Monday, August 20th, 2018 Posted by Jim Thacker

Blender Foundation launches Blender Benchmark


The Blender Foundation has launched Blender Benchmark, a new hardware benchmarking test based on a range of production-quality scenes, including data from its own open movies.

Data generated by the benchmark, which runs on Windows, Linux and macOS, will be collated online on the new Blender Open Data portal, enabling users to see how different CPUs and GPUs perform with Blender.

See how different CPUs and GPUs perform on (relatively) real-world Blender renders
As with other benchmarking tests based on production renderers, like V-Ray Benchmark or the new built-in utility in Redshift, Blender benchmark tests how fast standard test scenes render on a user’s machine.

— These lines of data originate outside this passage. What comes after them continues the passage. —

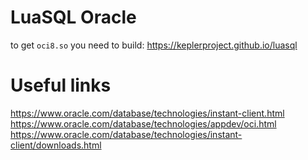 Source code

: # LuaSQL Oracle

to get `oci8.so` you need to build: https://keplerproject.github.io/luasql

# Useful links

https://www.oracle.com/database/technologies/instant-client.html
https://www.oracle.com/database/technologies/appdev/oci.html
https://www.oracle.com/database/technologies/instant-client/downloads.html
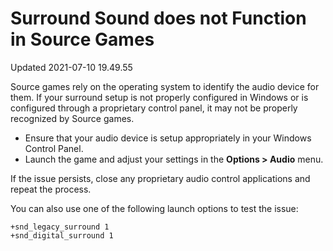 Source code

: # Surround Sound does not Function in Source Games
Updated 2021-07-10 19.49.55

Source games rely on the operating system to identify the audio device for them. If your surround setup is not properly configured in Windows or is configured through a proprietary control panel, it may not be properly recognized by Source games.  
  

* Ensure that your audio device is setup appropriately in your Windows Control Panel.
* Launch the game and adjust your settings in the **Options > Audio** menu.

  
If the issue persists, close any proprietary audio control applications and repeat the process.  
  
You can also use one of the following launch options to test the issue:  
  
`+snd_legacy_surround 1`  
`+snd_digital_surround 1`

In the case of Blender Benchmark, it’s the six test scenes that the Blender Foundation has been using in its own recent GPU benchmarking.

They’re intended to represent a range of real-world use cases, from interior and exterior architectural environments to a set from the Blender Institute’s animated short Agent 327: Operation Barbershop.

The benchmark also automatically gathers information about the test machine’s operating system, RAM, graphics cards, and CPU, as well as information about the performance of the system as the test runs.

Users can choose to use the resulting data privately, or to share it online via the new Blender Open Data portal, where it will be aggregated with other submitted test results.

The aggregated data can then be used to see how well different CPUs and GPUs perform with Blender.



Early test results: AMD EPYC 7551 is fastest CPU, CUDA outperforms OpenCL in GPU rendering
The benchmark and portal are currently in public beta, so at the minute, the site only gives a limited top-line summary of the benchmark scores.

Amongst CPUs, AMD’s new EPYC 7551 server processor comes out fastest, followed by four Intel Xeons.

The GPU data is much more general: you can only see that Blender renders fastest on the GPU using Nvidia’s CUDA API rather than OpenCL, and that rendering on the GPU is faster than using the CPU alone.

Visitors will be able to view both the full raw data and verified benchmark scores once Blender Benchmark comes out of beta, which is expected to be in September 2018.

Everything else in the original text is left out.